# Your instructions
Check each line of the entries below for the string "problems"; copy every line where it appears.

# Data to examine
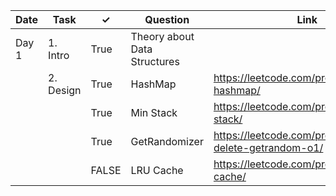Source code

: | Date  | Task      | ✓     | Question                     | Link                                                      | Difficulty |
|-------|-----------|-------|------------------------------|-----------------------------------------------------------|------------|
| Day 1 | 1. Intro  | True | Theory about Data Structures |                                                           |            |
|       | 2. Design | True | HashMap                      | https://leetcode.com/problems/design-hashmap/             | Easy       |
|       |           | True | Min Stack                    | https://leetcode.com/problems/min-stack/                  | Easy       |
|       |           | True | GetRandomizer                | https://leetcode.com/problems/insert-delete-getrandom-o1/ | Medium     |
|       |           | FALSE | LRU Cache                    | https://leetcode.com/problems/lru-cache/                  | Medium     |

# Result for this task
|       | 2. Design | True | HashMap                      | https://leetcode.com/problems/design-hashmap/             | Easy       |
|       |           | True | Min Stack                    | https://leetcode.com/problems/min-stack/                  | Easy       |
|       |           | True | GetRandomizer                | https://leetcode.com/problems/insert-delete-getrandom-o1/ | Medium     |
|       |           | FALSE | LRU Cache                    | https://leetcode.com/problems/lru-cache/                  | Medium     |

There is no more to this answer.